## Problem:
Transcribe all of the listing exactly.

## The records:
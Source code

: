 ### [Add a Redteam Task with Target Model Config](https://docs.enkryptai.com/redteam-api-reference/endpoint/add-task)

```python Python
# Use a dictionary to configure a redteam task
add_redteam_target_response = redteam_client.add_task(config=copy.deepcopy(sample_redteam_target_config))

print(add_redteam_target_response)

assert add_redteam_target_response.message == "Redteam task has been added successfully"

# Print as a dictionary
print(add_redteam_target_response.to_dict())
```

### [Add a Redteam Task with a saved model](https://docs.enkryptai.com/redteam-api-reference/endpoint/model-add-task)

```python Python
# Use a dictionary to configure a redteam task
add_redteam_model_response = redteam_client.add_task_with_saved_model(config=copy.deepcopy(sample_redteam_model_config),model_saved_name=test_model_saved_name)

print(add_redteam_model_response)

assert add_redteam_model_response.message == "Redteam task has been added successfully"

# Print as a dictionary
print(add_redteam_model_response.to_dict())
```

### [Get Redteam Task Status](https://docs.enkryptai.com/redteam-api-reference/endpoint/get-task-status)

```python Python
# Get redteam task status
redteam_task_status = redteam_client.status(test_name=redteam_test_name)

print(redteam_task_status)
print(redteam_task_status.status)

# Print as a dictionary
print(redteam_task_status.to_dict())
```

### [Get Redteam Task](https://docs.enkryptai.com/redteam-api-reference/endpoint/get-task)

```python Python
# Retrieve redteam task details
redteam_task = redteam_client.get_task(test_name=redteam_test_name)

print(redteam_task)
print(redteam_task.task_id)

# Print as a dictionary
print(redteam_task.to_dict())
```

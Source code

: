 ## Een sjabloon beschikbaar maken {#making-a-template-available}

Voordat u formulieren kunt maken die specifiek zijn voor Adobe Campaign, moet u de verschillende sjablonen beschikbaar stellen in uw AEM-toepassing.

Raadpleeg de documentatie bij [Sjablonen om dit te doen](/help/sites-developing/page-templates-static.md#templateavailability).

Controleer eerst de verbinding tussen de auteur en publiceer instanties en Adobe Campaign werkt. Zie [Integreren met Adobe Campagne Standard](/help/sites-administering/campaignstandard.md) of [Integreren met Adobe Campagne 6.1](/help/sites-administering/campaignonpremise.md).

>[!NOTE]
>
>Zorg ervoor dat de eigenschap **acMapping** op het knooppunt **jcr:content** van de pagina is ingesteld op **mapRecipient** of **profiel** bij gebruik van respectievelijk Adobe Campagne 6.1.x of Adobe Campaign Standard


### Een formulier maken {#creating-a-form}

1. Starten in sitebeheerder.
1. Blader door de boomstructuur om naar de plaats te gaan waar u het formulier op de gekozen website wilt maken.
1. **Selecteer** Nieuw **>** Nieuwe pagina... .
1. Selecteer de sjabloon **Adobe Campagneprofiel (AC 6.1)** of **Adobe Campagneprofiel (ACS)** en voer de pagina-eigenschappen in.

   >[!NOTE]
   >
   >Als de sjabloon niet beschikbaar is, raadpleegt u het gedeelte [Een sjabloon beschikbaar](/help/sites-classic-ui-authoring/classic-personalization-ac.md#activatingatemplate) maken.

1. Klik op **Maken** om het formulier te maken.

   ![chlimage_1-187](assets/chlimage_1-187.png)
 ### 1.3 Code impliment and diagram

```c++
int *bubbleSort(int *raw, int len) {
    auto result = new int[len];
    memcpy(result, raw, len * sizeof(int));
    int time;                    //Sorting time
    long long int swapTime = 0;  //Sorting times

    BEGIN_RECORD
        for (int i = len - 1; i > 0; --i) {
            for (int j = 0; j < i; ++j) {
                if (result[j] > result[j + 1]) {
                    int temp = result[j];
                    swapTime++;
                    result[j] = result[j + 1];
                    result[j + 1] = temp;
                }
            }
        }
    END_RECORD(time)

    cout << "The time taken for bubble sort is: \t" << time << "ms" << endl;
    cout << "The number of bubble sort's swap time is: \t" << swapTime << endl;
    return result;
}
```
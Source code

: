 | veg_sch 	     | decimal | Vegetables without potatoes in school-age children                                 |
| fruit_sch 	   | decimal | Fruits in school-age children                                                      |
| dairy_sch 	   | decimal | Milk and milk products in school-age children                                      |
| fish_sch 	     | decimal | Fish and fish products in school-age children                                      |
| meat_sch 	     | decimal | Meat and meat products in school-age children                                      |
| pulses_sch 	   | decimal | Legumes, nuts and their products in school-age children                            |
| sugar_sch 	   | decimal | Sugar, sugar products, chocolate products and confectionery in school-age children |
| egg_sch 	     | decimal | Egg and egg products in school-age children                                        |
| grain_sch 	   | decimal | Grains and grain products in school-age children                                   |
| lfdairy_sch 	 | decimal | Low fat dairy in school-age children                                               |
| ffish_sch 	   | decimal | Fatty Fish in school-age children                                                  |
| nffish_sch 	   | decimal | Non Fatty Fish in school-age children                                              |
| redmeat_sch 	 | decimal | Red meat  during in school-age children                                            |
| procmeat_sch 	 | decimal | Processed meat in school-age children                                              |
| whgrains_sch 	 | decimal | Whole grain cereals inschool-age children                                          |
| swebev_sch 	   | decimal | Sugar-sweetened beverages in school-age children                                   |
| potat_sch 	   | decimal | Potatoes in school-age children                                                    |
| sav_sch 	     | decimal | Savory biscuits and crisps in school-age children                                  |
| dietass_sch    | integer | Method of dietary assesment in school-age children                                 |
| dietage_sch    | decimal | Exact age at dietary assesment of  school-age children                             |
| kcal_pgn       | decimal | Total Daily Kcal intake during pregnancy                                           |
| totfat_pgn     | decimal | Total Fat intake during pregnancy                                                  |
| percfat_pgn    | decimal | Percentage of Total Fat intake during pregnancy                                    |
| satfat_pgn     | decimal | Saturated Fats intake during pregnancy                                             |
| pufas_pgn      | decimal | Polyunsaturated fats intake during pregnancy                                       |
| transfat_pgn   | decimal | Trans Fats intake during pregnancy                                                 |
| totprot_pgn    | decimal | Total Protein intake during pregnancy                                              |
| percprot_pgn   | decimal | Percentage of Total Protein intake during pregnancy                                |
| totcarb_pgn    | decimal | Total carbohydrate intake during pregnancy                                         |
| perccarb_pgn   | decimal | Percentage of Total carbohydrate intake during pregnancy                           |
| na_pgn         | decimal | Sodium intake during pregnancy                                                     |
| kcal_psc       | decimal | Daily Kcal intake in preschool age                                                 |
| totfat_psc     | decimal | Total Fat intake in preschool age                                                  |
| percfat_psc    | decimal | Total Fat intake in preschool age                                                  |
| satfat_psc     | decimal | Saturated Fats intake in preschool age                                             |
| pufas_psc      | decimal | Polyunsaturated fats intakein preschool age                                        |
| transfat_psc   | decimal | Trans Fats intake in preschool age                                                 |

## Task result:
Source code

: ### [Add a Redteam Task with Target Model Config](https://docs.enkryptai.com/redteam-api-reference/endpoint/add-task)

```python Python
# Use a dictionary to configure a redteam task
add_redteam_target_response = redteam_client.add_task(config=copy.deepcopy(sample_redteam_target_config))

print(add_redteam_target_response)

assert add_redteam_target_response.message == "Redteam task has been added successfully"

# Print as a dictionary
print(add_redteam_target_response.to_dict())
```

### [Add a Redteam Task with a saved model](https://docs.enkryptai.com/redteam-api-reference/endpoint/model-add-task)

```python Python
# Use a dictionary to configure a redteam task
add_redteam_model_response = redteam_client.add_task_with_saved_model(config=copy.deepcopy(sample_redteam_model_config),model_saved_name=test_model_saved_name)

print(add_redteam_model_response)

assert add_redteam_model_response.message == "Redteam task has been added successfully"

# Print as a dictionary
print(add_redteam_model_response.to_dict())
```

### [Get Redteam Task Status](https://docs.enkryptai.com/redteam-api-reference/endpoint/get-task-status)

```python Python
# Get redteam task status
redteam_task_status = redteam_client.status(test_name=redteam_test_name)

print(redteam_task_status)
print(redteam_task_status.status)

# Print as a dictionary
print(redteam_task_status.to_dict())
```

### [Get Redteam Task](https://docs.enkryptai.com/redteam-api-reference/endpoint/get-task)

```python Python
# Retrieve redteam task details
redteam_task = redteam_client.get_task(test_name=redteam_test_name)

print(redteam_task)
print(redteam_task.task_id)

# Print as a dictionary
print(redteam_task.to_dict())
```

Source code

: ## Een sjabloon beschikbaar maken {#making-a-template-available}

Voordat u formulieren kunt maken die specifiek zijn voor Adobe Campaign, moet u de verschillende sjablonen beschikbaar stellen in uw AEM-toepassing.

Raadpleeg de documentatie bij [Sjablonen om dit te doen](/help/sites-developing/page-templates-static.md#templateavailability).

Controleer eerst de verbinding tussen de auteur en publiceer instanties en Adobe Campaign werkt. Zie [Integreren met Adobe Campagne Standard](/help/sites-administering/campaignstandard.md) of [Integreren met Adobe Campagne 6.1](/help/sites-administering/campaignonpremise.md).

>[!NOTE]
>
>Zorg ervoor dat de eigenschap **acMapping** op het knooppunt **jcr:content** van de pagina is ingesteld op **mapRecipient** of **profiel** bij gebruik van respectievelijk Adobe Campagne 6.1.x of Adobe Campaign Standard


### Een formulier maken {#creating-a-form}

1. Starten in sitebeheerder.
1. Blader door de boomstructuur om naar de plaats te gaan waar u het formulier op de gekozen website wilt maken.
1. **Selecteer** Nieuw **>** Nieuwe pagina... .
1. Selecteer de sjabloon **Adobe Campagneprofiel (AC 6.1)** of **Adobe Campagneprofiel (ACS)** en voer de pagina-eigenschappen in.

   >[!NOTE]
   >
   >Als de sjabloon niet beschikbaar is, raadpleegt u het gedeelte [Een sjabloon beschikbaar](/help/sites-classic-ui-authoring/classic-personalization-ac.md#activatingatemplate) maken.

1. Klik op **Maken** om het formulier te maken.

   ![chlimage_1-187](assets/chlimage_1-187.png)
 ### 1.3 Code impliment and diagram

```c++
int *bubbleSort(int *raw, int len) {
    auto result = new int[len];
    memcpy(result, raw, len * sizeof(int));
    int time;                    //Sorting time
    long long int swapTime = 0;  //Sorting times

    BEGIN_RECORD
        for (int i = len - 1; i > 0; --i) {
            for (int j = 0; j < i; ++j) {
                if (result[j] > result[j + 1]) {
                    int temp = result[j];
                    swapTime++;
                    result[j] = result[j + 1];
                    result[j + 1] = temp;
                }
            }
        }
    END_RECORD(time)

    cout << "The time taken for bubble sort is: \t" << time << "ms" << endl;
    cout << "The number of bubble sort's swap time is: \t" << swapTime << endl;
    return result;
}
```
Source code

: | veg_sch 	     | decimal | Vegetables without potatoes in school-age children                                 |
| fruit_sch 	   | decimal | Fruits in school-age children                                                      |
| dairy_sch 	   | decimal | Milk and milk products in school-age children                                      |
| fish_sch 	     | decimal | Fish and fish products in school-age children                                      |
| meat_sch 	     | decimal | Meat and meat products in school-age children                                      |
| pulses_sch 	   | decimal | Legumes, nuts and their products in school-age children                            |
| sugar_sch 	   | decimal | Sugar, sugar products, chocolate products and confectionery in school-age children |
| egg_sch 	     | decimal | Egg and egg products in school-age children                                        |
| grain_sch 	   | decimal | Grains and grain products in school-age children                                   |
| lfdairy_sch 	 | decimal | Low fat dairy in school-age children                                               |
| ffish_sch 	   | decimal | Fatty Fish in school-age children                                                  |
| nffish_sch 	   | decimal | Non Fatty Fish in school-age children                                              |
| redmeat_sch 	 | decimal | Red meat  during in school-age children                                            |
| procmeat_sch 	 | decimal | Processed meat in school-age children                                              |
| whgrains_sch 	 | decimal | Whole grain cereals inschool-age children                                          |
| swebev_sch 	   | decimal | Sugar-sweetened beverages in school-age children                                   |
| potat_sch 	   | decimal | Potatoes in school-age children                                                    |
| sav_sch 	     | decimal | Savory biscuits and crisps in school-age children                                  |
| dietass_sch    | integer | Method of dietary assesment in school-age children                                 |
| dietage_sch    | decimal | Exact age at dietary assesment of  school-age children                             |
| kcal_pgn       | decimal | Total Daily Kcal intake during pregnancy                                           |
| totfat_pgn     | decimal | Total Fat intake during pregnancy                                                  |
| percfat_pgn    | decimal | Percentage of Total Fat intake during pregnancy                                    |
| satfat_pgn     | decimal | Saturated Fats intake during pregnancy                                             |
| pufas_pgn      | decimal | Polyunsaturated fats intake during pregnancy                                       |
| transfat_pgn   | decimal | Trans Fats intake during pregnancy                                                 |
| totprot_pgn    | decimal | Total Protein intake during pregnancy                                              |
| percprot_pgn   | decimal | Percentage of Total Protein intake during pregnancy                                |
| totcarb_pgn    | decimal | Total carbohydrate intake during pregnancy                                         |
| perccarb_pgn   | decimal | Percentage of Total carbohydrate intake during pregnancy                           |
| na_pgn         | decimal | Sodium intake during pregnancy                                                     |
| kcal_psc       | decimal | Daily Kcal intake in preschool age                                                 |
| totfat_psc     | decimal | Total Fat intake in preschool age                                                  |
| percfat_psc    | decimal | Total Fat intake in preschool age                                                  |
| satfat_psc     | decimal | Saturated Fats intake in preschool age                                             |
| pufas_psc      | decimal | Polyunsaturated fats intakein preschool age                                        |
| transfat_psc   | decimal | Trans Fats intake in preschool age                                                 |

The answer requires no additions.